You can read our original blog (May 2021) here for our detailed comments and concerns.

Some of this grant was being used to directly address the comparatively high costs of teaching some subjects in Higher Education; including medicine, agriculture and creative art and design courses. The government was proposing to halve the cost of this subsidy for the creative disciplines and re-prioritise the funding ‘towards high-cost provision that supports key industries and the delivery of vital public services, reflecting priorities that have emerged in the light of the coronavirus pandemic’. These subjects included STEM (Science, Technology, Maths and Engineering) subjects, IT and public health.

In reality, these proposals worked out at a reduction in grant of £17 million to creative courses: a cut of £122 per full-time student per year. This is equivalent to around 1% of the combined fee and OfS funding that a university receives for a creative course. The proposals also included:

  • the scrapping of London weighting, and
  • an additional investment of £10 million into Specialist Institutions which would include ‘additional grants for a number of world-leading institutions delivering courses in the performing and creative arts.

Consultation results

On 20 July the Office for Students published the results of the consultation, which received more than 8,000 responses. They also published a letter from Williamson which set out his decision on the final terms and conditions to be applied to the Grant funding.
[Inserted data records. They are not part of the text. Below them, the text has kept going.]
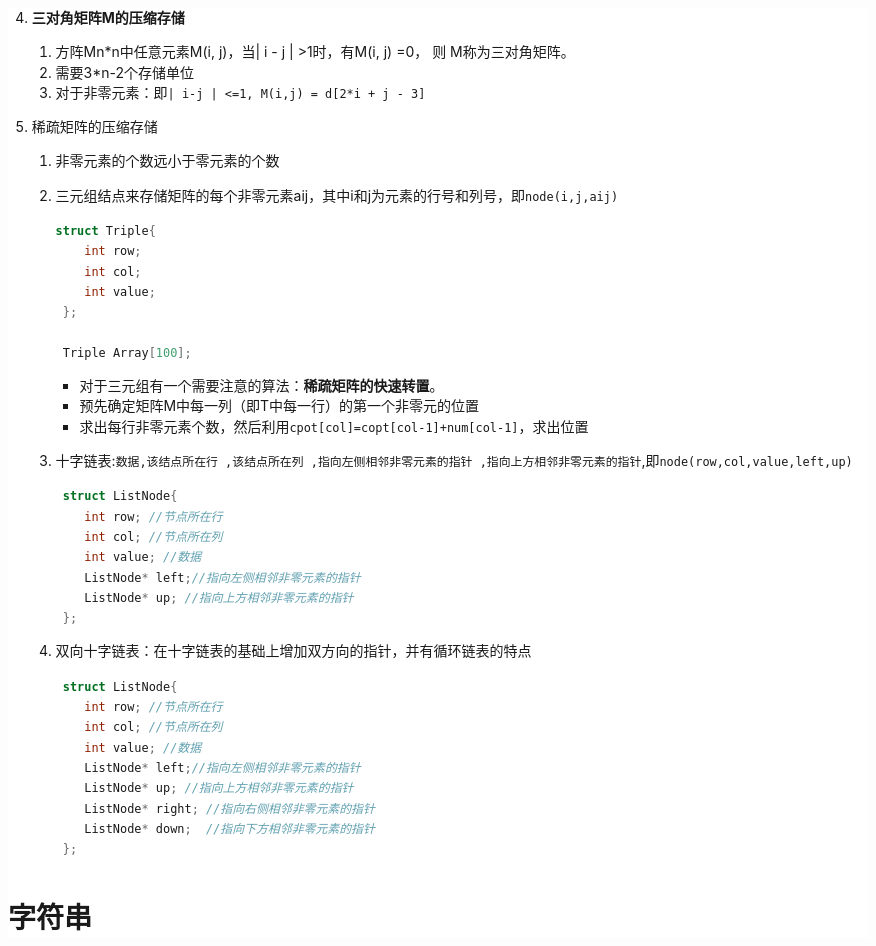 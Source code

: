 4. **三对角矩阵M的压缩存储**

   1. 方阵Mn*n中任意元素M(i, j)，当| i - j | >1时，有M(i, j) =0， 则 M称为三对角矩阵。
   2. 需要3*n-2个存储单位
   3. 对于非零元素：即`| i-j | <=1, M(i,j) = d[2*i + j - 3]`

5. 稀疏矩阵的压缩存储

   1. 非零元素的个数远小于零元素的个数

   2. 三元组结点来存储矩阵的每个非零元素aij，其中i和j为元素的行号和列号，即`node(i,j,aij)`

      ```cpp
      struct Triple{
          int row;
          int col;
          int value;
       };
      
       Triple Array[100];
      ```

      - 对于三元组有一个需要注意的算法：**稀疏矩阵的快速转置**。
      - 预先确定矩阵M中每一列（即T中每一行）的第一个非零元的位置
      - 求出每行非零元素个数，然后利用`cpot[col]=copt[col-1]+num[col-1]`，求出位置

   3. 十字链表:`数据,该结点所在行 ,该结点所在列 ,指向左侧相邻非零元素的指针 ,指向上方相邻非零元素的指针`,即`node(row,col,value,left,up)`

      ```cpp
       struct ListNode{
          int row; //节点所在行
          int col; //节点所在列
          int value; //数据
          ListNode* left;//指向左侧相邻非零元素的指针
          ListNode* up; //指向上方相邻非零元素的指针
       };
      ```

      

   4. 双向十字链表：在十字链表的基础上增加双方向的指针，并有循环链表的特点

      ```cpp
       struct ListNode{
          int row; //节点所在行
          int col; //节点所在列
          int value; //数据
          ListNode* left;//指向左侧相邻非零元素的指针
          ListNode* up; //指向上方相邻非零元素的指针
          ListNode* right; //指向右侧相邻非零元素的指针
          ListNode* down;  //指向下方相邻非零元素的指针
       };
      ```

      

   

# 字符串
The Secretary of State decided to go forward with all the proposals, with the only change being that archaeology is to be reclassified and will continue to receive the grant. This appears to be due to the need for archaeologists to progress the government’s large scale construction ambitions such as HS2 and Crossrail.

Williamson wrote in his 19 July letter that he had ‘considered the consultation responses’ and went on to write:

‘I consider that the changes I proposed in my 19th January guidance are justified to support Government priorities.’
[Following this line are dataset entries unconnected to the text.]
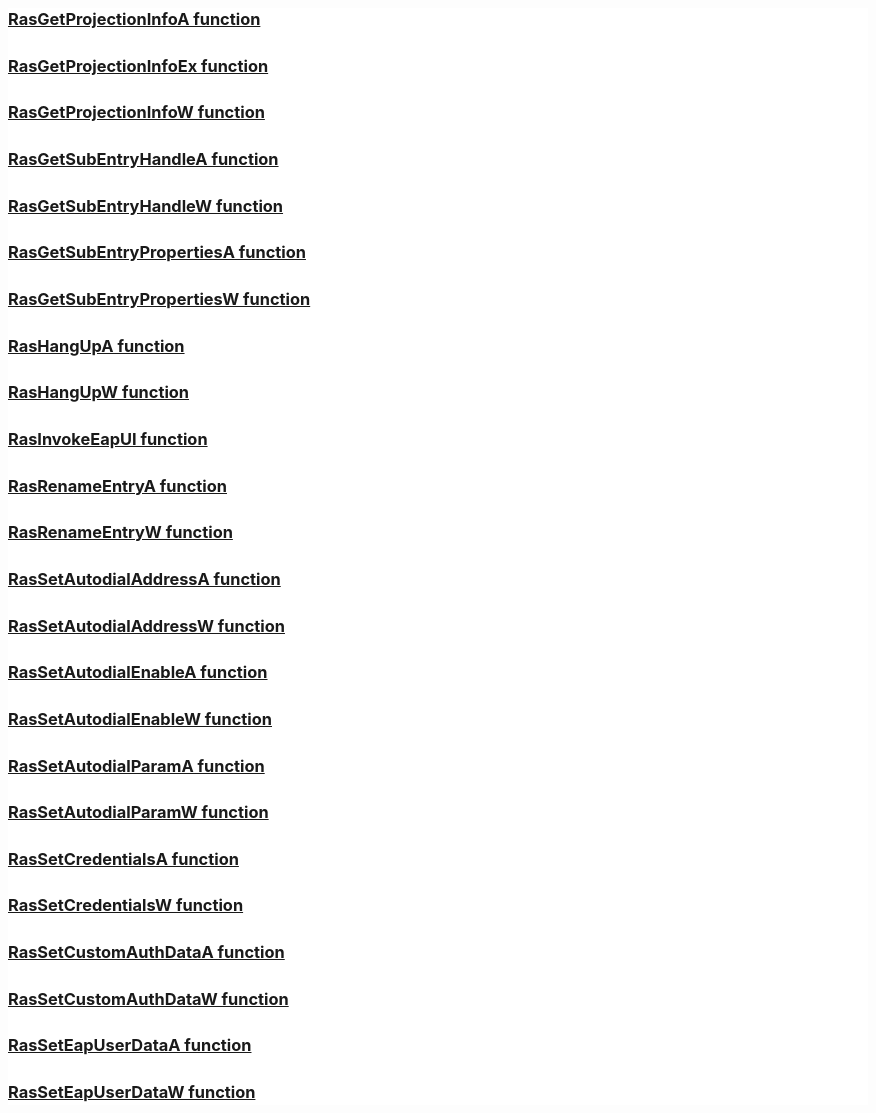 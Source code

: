 ### [RasGetProjectionInfoA function](../ras/nf-ras-rasgetprojectioninfoa.md)
### [RasGetProjectionInfoEx function](../ras/nf-ras-rasgetprojectioninfoex.md)
### [RasGetProjectionInfoW function](../ras/nf-ras-rasgetprojectioninfow.md)
### [RasGetSubEntryHandleA function](../ras/nf-ras-rasgetsubentryhandlea.md)
### [RasGetSubEntryHandleW function](../ras/nf-ras-rasgetsubentryhandlew.md)
### [RasGetSubEntryPropertiesA function](../ras/nf-ras-rasgetsubentrypropertiesa.md)
### [RasGetSubEntryPropertiesW function](../ras/nf-ras-rasgetsubentrypropertiesw.md)
### [RasHangUpA function](../ras/nf-ras-rashangupa.md)
### [RasHangUpW function](../ras/nf-ras-rashangupw.md)
### [RasInvokeEapUI function](../ras/nf-ras-rasinvokeeapui.md)
### [RasRenameEntryA function](../ras/nf-ras-rasrenameentrya.md)
### [RasRenameEntryW function](../ras/nf-ras-rasrenameentryw.md)
### [RasSetAutodialAddressA function](../ras/nf-ras-rassetautodialaddressa.md)
### [RasSetAutodialAddressW function](../ras/nf-ras-rassetautodialaddressw.md)
### [RasSetAutodialEnableA function](../ras/nf-ras-rassetautodialenablea.md)
### [RasSetAutodialEnableW function](../ras/nf-ras-rassetautodialenablew.md)
### [RasSetAutodialParamA function](../ras/nf-ras-rassetautodialparama.md)
### [RasSetAutodialParamW function](../ras/nf-ras-rassetautodialparamw.md)
### [RasSetCredentialsA function](../ras/nf-ras-rassetcredentialsa.md)
### [RasSetCredentialsW function](../ras/nf-ras-rassetcredentialsw.md)
### [RasSetCustomAuthDataA function](../ras/nf-ras-rassetcustomauthdataa.md)
### [RasSetCustomAuthDataW function](../ras/nf-ras-rassetcustomauthdataw.md)
### [RasSetEapUserDataA function](../ras/nf-ras-rasseteapuserdataa.md)
### [RasSetEapUserDataW function](../ras/nf-ras-rasseteapuserdataw.md)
This in itself represents a shift in the way that Higher Education Funding is allocated – not by sole analysis of subject teaching costs (TRAC data), but by alignment to the ideology of the government of the day. However, it does appear to be in line with the Framework Agreement that the DfE holds with the Office for Students, which makes it clear that the Secretary of State can direct where the grant money goes ‘according to the government’s strategic policy priorities for HE’.
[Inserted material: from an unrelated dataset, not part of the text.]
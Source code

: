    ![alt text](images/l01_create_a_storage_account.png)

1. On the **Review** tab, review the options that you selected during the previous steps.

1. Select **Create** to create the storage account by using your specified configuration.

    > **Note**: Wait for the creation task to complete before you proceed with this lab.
The consultation analysis document makes it clear that,‘we [the OfS] ultimately had to fully comply with the terms and conditions of funding imposed by the Secretary of State in arriving at the decisions set out in this document’.

So, whilst all the consultation responses were read and analysed by OfS staff, the decision regarding how to allocate the funding was not made by the Office for Students. We are therefore unclear about the status of the consultation in the first instance, and would like more clarity as to how the information submitted was assessed by the Secretary of State.

Consequences

At the CLA we are obviously very disappointed with the decision by Williamson to go ahead with cuts to HE arts funding. The unintended consequence of this is a further decline in the perceived value of arts subjects in higher education, which in turn devalues the status of arts subjects in schools.

Although the sums involved are comparatively small in relation to HE budgets, they will have the disproportionate impact on the provision of arts courses that we highlighted in our blog in May, when we said that ‘We have huge concerns about the impact of these cuts on existing inequalities, the cultural and creative sector talent pipeline, on the ability of our creative industries to remain world-leading in future years, and the message they send about the value of arts subjects.’

There will also be deep ramifications for those creative HE providers in London who will lose their London Weighting, a decision that this statement by London Higher describes as ‘reckless levelling down’.

We agree with Professor Geoffrey Crossick from the University of London, who tweeted:

Fact that govt has added £10m more for specialist institution funding (mostly arts) says to me they want world-class elite conservatoires etc while reducing other creative courses which are disproportionately in post-92 univs. Both are essential but there is an agenda here.’

And, as ever, we are concerned that this represents a direction of travel and that there may be cuts to top-up funding and fees to come, which would be devastating.